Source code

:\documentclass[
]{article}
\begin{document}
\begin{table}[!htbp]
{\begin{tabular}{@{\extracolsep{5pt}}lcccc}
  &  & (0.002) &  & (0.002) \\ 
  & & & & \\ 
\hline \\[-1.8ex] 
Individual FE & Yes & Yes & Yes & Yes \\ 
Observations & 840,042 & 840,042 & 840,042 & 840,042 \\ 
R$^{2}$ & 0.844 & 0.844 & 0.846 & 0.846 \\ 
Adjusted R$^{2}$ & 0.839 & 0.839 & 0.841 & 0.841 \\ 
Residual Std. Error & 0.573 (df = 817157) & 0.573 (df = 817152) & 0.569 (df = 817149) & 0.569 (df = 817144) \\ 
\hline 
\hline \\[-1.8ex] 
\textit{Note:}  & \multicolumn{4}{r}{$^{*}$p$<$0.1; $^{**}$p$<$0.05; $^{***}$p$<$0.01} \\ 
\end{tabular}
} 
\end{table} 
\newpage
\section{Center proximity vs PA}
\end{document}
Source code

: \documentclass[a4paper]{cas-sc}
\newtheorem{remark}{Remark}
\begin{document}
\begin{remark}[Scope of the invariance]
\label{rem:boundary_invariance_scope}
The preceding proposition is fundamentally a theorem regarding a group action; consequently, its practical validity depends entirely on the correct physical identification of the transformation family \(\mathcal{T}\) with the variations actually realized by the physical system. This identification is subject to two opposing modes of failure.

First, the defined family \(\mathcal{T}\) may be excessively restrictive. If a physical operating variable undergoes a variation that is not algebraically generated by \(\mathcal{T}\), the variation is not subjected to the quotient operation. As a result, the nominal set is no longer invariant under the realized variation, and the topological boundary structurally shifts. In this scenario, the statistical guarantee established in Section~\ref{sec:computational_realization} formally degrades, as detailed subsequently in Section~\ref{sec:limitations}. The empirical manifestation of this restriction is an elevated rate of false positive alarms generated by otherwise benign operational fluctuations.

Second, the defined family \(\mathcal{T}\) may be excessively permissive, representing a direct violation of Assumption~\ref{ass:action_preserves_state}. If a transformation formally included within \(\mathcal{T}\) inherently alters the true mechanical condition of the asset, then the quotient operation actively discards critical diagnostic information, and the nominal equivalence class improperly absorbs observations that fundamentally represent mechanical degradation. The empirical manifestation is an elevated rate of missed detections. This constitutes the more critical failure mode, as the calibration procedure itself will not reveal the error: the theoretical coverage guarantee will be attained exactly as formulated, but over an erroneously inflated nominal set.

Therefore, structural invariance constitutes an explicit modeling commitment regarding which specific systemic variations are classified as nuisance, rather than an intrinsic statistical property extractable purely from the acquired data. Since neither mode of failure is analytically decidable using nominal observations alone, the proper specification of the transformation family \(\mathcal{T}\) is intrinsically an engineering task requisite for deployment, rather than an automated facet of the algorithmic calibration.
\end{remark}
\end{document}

■ ■ ■

__YOUR OBJECTIVE__
Where a line of the data contains "tabular", copy that line.

__ANSWER BELOW__
{\begin{tabular}{@{\extracolsep{5pt}}lcccc}
\end{tabular}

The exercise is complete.